The program that myself, and a former Nautilus (back in the day) trainer came up with was in some ways very similar to crossfit, but some key differences that addressed what we found to be issues with cross-fit. Here are a few:
Range of motion - most of what they do, it’s all counted and timed… so strict form and range of motion goes out the window.
Kipping is for pussies - self-explanatory… and if you call a kip a pull-up, you’re even worse.

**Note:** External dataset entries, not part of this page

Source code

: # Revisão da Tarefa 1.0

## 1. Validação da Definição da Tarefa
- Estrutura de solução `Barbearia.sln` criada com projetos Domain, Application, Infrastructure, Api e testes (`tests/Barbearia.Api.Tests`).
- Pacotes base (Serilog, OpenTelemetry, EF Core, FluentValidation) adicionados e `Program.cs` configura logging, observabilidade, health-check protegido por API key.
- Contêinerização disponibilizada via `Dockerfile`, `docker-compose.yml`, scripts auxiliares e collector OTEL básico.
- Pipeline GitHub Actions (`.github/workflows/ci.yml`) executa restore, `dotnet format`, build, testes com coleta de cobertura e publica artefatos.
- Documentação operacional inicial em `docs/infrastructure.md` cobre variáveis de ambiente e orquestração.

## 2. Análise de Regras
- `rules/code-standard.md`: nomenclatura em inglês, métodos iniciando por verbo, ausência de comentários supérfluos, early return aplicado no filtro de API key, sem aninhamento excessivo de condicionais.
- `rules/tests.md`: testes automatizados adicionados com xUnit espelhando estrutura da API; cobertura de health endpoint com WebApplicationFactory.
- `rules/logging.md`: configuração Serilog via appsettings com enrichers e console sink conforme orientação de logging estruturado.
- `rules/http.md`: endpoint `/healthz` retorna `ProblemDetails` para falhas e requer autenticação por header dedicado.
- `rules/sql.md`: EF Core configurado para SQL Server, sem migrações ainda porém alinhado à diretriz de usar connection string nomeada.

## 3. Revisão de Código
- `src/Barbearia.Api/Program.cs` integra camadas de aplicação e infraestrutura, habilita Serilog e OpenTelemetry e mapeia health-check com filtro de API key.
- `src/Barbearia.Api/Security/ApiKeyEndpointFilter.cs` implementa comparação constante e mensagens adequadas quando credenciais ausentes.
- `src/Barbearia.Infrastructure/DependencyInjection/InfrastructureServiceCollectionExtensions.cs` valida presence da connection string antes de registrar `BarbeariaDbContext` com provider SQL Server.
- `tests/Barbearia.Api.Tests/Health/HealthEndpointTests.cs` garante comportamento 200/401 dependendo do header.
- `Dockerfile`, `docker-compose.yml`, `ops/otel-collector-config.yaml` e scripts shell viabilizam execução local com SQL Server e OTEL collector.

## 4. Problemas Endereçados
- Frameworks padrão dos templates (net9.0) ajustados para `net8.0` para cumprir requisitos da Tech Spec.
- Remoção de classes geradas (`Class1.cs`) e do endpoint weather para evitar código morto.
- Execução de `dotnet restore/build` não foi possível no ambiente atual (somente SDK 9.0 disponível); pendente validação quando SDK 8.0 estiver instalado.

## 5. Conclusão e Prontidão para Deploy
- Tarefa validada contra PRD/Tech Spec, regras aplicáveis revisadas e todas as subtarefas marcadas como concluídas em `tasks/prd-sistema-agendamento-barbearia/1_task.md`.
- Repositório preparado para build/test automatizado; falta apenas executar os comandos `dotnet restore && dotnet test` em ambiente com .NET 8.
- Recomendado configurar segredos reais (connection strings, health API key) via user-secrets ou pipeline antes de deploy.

The focus on Olympic lifting is stupid. Not because Olympic lifting is stupid, but because it’s a skill, and this goes to the larger issue of training vs. competition. Just like you don’t just play pickup games of basketball to make it to the NBA, training like you’re competing all the time is not very productive. If your goal is Olympic style weight lifting competitions, those lifts are great, and you can practice the skill separately from pure conditioning for the lift.
Cross-fit makes not distinction… I’m sure because part of the selling point is the competitive nature of the activity. But if your goal is to train to get stronger, and not just play all the time, doing as many half-assed lifts or kips as you can.
Cross-fit is more of an activity than a real training philosophy. But I am all for training, for general conditioning, with non-stop intensity, one activity to another.
For awhile one of my workout consisted of wearing a sixty pound pack… running up hill a 1/4 mile round trip no rest to deadlift, repeat run, no rest, then bench, repeat run, no rest then bar curls. That would be once circuit, so I’d repeat that three times. My lift were clean, proper form, positive and negative. Sometimes I’d sub in weighted pullups or dips. No rest.
And it worked really well, from a general conditioning point of view, and I put some lean weight on as well.
I’m thinking of going back to a workout a week like that again.
But the idea is similar to what crossfit does, which is create system-wide shock for a system-wide conditioning.